I wonder what components you could fit to it??? XTR hubs? single speed? Time for some 29er photos and photoshop me thinks...


----------



## Low_Rider (Jan 15, 2004)

Does it come in a 29'er??


----------



## Offrampmotel (Mar 10, 2006)

{quote]Based on the Brand New, Re-Engineered, 2004 Original Big Wheel![/quote]

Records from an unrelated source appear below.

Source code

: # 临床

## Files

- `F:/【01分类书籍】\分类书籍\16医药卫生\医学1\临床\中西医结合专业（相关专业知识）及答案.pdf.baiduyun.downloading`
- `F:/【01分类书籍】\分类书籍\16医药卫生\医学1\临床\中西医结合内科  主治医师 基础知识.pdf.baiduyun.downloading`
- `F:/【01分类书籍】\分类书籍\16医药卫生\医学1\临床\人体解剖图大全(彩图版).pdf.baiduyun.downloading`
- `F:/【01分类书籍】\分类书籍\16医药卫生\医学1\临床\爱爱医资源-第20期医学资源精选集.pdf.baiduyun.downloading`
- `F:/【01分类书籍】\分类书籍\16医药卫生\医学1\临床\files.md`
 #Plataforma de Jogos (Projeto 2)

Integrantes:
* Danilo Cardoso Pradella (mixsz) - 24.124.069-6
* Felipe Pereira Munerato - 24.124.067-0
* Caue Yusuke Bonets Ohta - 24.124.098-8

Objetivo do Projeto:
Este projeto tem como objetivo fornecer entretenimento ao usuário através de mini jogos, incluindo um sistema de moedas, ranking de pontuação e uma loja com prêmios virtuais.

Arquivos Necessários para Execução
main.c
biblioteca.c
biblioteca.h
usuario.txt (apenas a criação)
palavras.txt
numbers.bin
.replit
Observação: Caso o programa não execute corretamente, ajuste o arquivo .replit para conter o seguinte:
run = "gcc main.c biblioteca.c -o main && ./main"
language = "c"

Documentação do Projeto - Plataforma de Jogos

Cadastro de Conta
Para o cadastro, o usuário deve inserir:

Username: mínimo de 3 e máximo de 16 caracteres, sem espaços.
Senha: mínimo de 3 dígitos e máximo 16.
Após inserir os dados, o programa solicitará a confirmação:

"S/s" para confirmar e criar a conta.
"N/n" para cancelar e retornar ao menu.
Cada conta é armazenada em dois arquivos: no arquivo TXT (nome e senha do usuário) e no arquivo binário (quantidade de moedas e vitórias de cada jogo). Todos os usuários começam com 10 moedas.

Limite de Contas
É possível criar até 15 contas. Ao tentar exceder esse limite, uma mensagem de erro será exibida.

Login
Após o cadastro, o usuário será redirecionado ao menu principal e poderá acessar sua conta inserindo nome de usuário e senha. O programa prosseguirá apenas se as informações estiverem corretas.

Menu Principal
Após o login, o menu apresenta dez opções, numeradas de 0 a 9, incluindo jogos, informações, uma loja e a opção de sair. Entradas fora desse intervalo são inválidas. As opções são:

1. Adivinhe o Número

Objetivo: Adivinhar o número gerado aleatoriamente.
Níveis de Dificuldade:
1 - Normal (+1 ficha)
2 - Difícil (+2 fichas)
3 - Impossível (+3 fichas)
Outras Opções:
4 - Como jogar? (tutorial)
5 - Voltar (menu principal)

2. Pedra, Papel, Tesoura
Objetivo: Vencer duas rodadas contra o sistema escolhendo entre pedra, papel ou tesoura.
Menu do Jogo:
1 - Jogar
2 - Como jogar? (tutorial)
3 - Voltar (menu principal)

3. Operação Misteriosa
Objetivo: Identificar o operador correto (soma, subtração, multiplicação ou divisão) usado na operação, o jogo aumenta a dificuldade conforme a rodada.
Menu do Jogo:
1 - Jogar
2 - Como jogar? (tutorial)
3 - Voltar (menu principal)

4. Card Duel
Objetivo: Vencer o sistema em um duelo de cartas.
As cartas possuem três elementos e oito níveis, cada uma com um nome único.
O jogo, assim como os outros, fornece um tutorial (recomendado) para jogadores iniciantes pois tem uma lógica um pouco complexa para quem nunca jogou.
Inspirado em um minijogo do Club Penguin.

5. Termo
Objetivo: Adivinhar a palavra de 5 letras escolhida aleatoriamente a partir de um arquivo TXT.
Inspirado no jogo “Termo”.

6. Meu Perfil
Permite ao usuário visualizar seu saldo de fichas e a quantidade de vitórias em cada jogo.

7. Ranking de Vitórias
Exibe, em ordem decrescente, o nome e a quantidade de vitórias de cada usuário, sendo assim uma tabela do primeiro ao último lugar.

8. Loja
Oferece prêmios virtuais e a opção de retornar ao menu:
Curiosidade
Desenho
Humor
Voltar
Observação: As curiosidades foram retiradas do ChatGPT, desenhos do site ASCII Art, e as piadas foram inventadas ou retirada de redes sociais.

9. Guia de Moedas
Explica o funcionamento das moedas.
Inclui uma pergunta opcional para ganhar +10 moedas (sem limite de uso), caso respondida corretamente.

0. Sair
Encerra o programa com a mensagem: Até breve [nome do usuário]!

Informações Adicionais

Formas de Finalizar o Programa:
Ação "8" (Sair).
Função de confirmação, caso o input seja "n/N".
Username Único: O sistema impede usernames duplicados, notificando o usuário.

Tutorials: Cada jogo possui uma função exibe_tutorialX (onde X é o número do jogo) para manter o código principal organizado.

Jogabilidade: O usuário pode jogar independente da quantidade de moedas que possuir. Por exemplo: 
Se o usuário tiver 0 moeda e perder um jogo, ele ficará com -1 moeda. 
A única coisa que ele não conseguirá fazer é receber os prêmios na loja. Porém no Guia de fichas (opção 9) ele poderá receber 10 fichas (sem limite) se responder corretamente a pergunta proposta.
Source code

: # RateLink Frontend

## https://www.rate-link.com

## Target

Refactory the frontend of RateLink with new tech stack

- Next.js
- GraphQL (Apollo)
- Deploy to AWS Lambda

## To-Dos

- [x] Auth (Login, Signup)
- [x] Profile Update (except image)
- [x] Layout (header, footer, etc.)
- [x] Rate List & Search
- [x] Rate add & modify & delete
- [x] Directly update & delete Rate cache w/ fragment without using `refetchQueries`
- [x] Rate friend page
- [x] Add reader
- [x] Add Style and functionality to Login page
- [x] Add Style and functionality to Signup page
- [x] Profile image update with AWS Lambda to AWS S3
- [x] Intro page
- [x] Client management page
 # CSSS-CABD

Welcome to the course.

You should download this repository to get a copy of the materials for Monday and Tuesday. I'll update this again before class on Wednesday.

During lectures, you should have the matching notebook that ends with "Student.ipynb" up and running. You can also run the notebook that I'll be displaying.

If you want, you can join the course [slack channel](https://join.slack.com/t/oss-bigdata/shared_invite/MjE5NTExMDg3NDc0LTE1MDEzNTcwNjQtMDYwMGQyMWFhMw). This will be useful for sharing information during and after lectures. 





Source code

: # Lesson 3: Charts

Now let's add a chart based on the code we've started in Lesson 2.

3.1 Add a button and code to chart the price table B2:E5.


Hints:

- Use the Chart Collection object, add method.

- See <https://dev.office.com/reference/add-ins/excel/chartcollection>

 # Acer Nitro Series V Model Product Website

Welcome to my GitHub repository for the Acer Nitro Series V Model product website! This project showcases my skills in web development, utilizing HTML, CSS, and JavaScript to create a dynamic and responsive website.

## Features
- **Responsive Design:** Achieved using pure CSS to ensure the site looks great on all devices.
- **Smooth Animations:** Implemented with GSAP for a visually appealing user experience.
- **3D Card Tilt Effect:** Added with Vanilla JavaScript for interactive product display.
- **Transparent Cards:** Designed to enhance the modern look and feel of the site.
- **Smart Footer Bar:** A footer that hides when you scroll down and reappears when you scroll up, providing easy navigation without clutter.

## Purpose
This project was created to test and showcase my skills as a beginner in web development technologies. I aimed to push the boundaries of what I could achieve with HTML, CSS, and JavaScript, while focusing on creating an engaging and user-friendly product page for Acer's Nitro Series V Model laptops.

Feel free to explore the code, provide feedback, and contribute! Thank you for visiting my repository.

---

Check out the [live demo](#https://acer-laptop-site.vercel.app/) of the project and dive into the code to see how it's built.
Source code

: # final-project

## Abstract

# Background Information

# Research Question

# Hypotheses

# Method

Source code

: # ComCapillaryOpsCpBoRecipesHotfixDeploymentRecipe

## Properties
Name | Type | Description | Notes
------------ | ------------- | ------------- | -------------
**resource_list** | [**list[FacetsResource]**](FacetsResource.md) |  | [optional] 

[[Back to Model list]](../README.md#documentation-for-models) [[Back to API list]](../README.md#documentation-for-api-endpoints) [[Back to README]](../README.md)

I have a hard time believing that the 2004 Big Wheel is the original unless I was caught in some sort of time warp when i was 6


----------



## skiahh (Dec 26, 2003)

I want an adult sized Krazy Kar!!


----------



## Stevirey (Jul 16, 2005)

*Big Wheel*

Just make sure you get the one with the front freewheel!I loked at the ad.Did you see the computer?Are they saying somebody went 38 mph on one?There's a hill next to my house....What would tell them in the ER?


----------



## Locoman (Jan 12, 2004)

That's when you're busting down the hill with the feet off the pedals. Thems fixed gear machines )


----------



## willtsmith_nwi (Jan 1, 1970)

*Recumbant Tricycles ...*

Who would have thought that serious cyclists could ever get stoked over recumbant single speed tricycles with plastic tires.


----------



## Locoman (Jan 12, 2004)

Only the rear wheels on the green are plastic, the rest are air.


----------



## SS-Rider (Feb 27, 2006)

Damn those things rocked!!! I loved mine! Big Wheels sucked  The things you gould do in a Green Machine WOW!    Check these out if you havent already! 
http://www.bigwheelrally.com/video/index.htm


----------



## River Hill (Jun 20, 2005)

The green machines were the best. My brother and I use to put oil down in the steet and could do 720's with ease.


----------